J’entame donc une série de négociations avec Alice pour trouver un terrain d’entente sur le parfum. Alice demande à voir puis réclame « fruit de la passion », ce qui tombe bien car il y en a !

 

Deuxième étape : décider du nombre de boules.

Un dessin sur le comptoir indique les différents cornets avec les nombre de boules et leur prix. Plus c’est gros, plus c’est cher. je décide unilatéralement et sans consultation de la base, de choisir une boule par personne et de prendre des« small scoop » ce qui représente la plus petite et la moins onéreuse option possible.

 

Troisième étape : choisir le nombre de cornets.

Connaissant le légendaire appétit d’Alice, je décide de n’en prendre que 2 glaces sachant qu’Alice ne finira pas la sienne.

 

Quatrième étape : sélectionner le type de cornet.

Je fais une concession et autorise les cornets en gaufre plutôt que les cornets insipides en hostie. (Ceux qui me connaissent pourront croire qu’il s’agit ici d’une remarque anti-cléricaliste primaire, cependant (même s’ils n’ont pas tout à fait tort), il s’agit d’un choix purement gastronomique. Sachant que ce sera à moi de finir les cornets, je préfère dans un accès d’égoïsme caractérisé, devoir manger des cornets en gaufre croustillante plutôt qu’en ersatz de pain béni qui se prend pour de la chair de crucifié.

 

Je commande donc 2 glaces avec une « small scoop » chacune dans des cornets gaufrés.

Aussitôt la vendeuse s ‘active et se met à racler de la glace dans son bac pour former un agglomérat vaguement rond d’environ un demi-litre de crème glacée qu’elle juche en équilibre sur le cornet qui paraît minuscule.

Pensant avoir fait une erreur, j’essaie de lui expliquer que je voulais deux glaces à une boule et non pas une glace à 2 boules. Elle me répond « yes, yes, It comes ! » et me prépare une deuxième glace identique à la première…

Elanore et Lucile sont à la fois ravies et atterrées par la taille de leur glace. Très judicieusement, Elanore me fait remarquer que les « petites boules » n’ont pas la même taille qu’à Tahiti, et ajoute « heureusement qu’on n’a pas pris 2 boules ! »

Nous nous asseyons pour manger nos « petites » glaces. En regardant autour de nous, nous constatons que nos glaces sont bien petites par rapport à celles que mangent les gens attablées. Une grand-mère lèche consciencieusement une glace « two scoops » qui lui cache le visage. Un gamin de 2 ans, interloqué, ne quitte pas Elanore et Alice des yeux, il tient une glace « one scoop » à 3 parfums aussi grosse que les nôtres.

 

Nous débutons la dégustation.

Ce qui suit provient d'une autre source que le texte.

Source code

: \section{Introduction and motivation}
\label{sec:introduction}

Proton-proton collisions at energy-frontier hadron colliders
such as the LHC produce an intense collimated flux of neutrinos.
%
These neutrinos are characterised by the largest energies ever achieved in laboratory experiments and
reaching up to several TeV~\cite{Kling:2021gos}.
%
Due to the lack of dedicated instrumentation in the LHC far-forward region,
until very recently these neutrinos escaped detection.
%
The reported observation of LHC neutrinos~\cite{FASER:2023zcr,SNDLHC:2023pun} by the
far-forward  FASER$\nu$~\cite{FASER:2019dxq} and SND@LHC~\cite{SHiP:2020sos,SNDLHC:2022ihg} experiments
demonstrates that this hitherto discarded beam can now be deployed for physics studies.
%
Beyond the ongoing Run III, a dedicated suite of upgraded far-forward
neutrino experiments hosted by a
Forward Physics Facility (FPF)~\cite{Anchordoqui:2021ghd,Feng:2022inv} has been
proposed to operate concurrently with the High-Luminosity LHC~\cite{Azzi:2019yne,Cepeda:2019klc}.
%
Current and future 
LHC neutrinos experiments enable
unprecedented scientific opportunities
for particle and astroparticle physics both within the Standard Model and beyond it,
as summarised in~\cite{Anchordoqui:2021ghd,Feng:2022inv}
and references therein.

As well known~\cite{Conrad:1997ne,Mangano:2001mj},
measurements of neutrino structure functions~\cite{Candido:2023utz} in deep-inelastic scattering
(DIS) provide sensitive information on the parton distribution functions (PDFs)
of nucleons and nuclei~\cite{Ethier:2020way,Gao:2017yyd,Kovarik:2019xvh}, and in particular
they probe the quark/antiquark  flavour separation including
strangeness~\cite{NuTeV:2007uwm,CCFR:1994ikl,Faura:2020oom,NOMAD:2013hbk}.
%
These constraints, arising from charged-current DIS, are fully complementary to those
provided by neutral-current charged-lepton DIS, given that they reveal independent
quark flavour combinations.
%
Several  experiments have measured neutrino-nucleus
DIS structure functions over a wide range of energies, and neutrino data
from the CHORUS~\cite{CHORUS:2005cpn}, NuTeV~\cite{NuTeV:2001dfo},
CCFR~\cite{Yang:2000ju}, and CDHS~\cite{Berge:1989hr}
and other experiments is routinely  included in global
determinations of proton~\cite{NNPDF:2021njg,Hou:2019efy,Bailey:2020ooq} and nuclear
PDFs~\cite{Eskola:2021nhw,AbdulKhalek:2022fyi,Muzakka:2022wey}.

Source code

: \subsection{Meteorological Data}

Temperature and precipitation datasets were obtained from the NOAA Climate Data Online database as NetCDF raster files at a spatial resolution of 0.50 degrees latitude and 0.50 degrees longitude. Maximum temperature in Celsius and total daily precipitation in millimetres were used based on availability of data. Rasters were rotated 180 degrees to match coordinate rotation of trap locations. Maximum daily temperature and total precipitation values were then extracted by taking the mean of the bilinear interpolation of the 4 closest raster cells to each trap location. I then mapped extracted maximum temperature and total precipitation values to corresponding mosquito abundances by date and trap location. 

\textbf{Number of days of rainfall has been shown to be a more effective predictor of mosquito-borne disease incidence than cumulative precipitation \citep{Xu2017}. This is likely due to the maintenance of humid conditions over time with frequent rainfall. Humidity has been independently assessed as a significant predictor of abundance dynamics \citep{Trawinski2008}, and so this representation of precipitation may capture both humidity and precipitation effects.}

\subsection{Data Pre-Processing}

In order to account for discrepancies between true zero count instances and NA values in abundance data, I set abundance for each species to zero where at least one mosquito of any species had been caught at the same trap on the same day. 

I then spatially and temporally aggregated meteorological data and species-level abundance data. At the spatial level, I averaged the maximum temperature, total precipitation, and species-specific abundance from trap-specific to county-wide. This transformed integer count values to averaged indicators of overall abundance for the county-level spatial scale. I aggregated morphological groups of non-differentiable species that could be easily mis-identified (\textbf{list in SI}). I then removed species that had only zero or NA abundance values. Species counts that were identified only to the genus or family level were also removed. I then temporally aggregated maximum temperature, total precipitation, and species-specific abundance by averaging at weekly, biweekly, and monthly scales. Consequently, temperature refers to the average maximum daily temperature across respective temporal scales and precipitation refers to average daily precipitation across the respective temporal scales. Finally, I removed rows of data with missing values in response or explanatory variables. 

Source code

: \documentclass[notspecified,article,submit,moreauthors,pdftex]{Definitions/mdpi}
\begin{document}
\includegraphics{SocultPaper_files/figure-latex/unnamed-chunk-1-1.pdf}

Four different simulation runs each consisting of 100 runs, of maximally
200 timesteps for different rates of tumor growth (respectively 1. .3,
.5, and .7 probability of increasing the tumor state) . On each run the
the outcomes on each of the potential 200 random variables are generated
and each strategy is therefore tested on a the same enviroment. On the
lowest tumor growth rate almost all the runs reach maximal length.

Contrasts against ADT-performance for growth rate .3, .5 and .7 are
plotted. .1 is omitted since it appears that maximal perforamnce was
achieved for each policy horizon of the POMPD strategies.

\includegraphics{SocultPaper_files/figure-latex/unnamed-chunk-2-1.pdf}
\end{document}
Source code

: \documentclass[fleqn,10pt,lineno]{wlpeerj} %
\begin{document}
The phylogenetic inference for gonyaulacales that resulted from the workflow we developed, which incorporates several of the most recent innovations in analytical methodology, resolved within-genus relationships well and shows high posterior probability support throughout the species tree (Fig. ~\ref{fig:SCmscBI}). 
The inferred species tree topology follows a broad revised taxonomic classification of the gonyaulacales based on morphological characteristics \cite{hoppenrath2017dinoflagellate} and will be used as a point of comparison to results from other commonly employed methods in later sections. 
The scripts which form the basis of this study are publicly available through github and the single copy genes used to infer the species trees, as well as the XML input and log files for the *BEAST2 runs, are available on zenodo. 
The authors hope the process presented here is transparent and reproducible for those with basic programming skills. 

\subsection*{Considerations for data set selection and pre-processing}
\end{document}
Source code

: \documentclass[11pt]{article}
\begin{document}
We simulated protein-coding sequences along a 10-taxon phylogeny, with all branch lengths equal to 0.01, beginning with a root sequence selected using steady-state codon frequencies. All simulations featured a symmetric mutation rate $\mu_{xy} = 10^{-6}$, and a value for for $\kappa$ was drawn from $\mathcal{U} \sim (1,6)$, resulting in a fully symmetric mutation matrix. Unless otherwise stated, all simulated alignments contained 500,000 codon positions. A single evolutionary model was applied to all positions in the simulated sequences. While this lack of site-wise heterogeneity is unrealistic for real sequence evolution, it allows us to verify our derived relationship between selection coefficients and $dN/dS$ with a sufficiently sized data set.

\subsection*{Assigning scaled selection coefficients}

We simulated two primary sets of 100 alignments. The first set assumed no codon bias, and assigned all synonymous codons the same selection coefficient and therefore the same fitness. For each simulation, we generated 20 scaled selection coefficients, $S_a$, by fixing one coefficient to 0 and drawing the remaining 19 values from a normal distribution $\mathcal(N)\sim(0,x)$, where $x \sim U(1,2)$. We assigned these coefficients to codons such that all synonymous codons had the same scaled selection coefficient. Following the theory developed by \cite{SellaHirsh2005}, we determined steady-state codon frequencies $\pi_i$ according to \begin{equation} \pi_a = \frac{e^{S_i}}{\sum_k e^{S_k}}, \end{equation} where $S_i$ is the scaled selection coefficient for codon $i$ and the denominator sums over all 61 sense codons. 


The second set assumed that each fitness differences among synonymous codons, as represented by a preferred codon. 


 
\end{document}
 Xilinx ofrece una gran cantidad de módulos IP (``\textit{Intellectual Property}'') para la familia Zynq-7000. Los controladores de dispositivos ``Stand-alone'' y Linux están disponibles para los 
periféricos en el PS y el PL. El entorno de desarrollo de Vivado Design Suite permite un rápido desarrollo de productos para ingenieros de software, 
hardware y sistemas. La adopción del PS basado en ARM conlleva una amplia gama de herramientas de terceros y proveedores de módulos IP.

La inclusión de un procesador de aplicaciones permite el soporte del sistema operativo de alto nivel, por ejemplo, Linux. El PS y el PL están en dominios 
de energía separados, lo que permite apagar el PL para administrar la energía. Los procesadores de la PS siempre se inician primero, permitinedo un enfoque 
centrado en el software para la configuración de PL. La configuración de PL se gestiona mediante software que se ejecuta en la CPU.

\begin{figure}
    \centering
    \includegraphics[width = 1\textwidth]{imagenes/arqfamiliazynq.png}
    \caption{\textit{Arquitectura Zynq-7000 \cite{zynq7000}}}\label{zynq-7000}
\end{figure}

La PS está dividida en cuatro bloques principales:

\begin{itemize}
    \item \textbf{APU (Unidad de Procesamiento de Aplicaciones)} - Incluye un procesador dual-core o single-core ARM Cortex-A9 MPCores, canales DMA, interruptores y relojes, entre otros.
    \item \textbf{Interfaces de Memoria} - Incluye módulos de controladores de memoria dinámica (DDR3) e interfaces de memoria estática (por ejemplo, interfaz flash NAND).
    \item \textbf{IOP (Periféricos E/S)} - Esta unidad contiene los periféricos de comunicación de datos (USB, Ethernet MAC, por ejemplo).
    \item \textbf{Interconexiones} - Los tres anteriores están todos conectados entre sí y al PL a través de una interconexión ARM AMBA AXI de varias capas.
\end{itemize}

Comme prévu, Alice cale rapidement et me donne à finir les ¾ de sa glace. J’ai du mal à la finir.

Au moment où j’avale la dernière bouchée, Elanore me tend la moitié de la sienne. Je crois que mon ventre va exploser…

 

Le gamin de 2 ans vient de finir son cornet. S’il n’était pas si jeune, je penserais qu’il nous nargue.

 

Nous rentrons au bateau, il est midi. Nous n’avons plus faim.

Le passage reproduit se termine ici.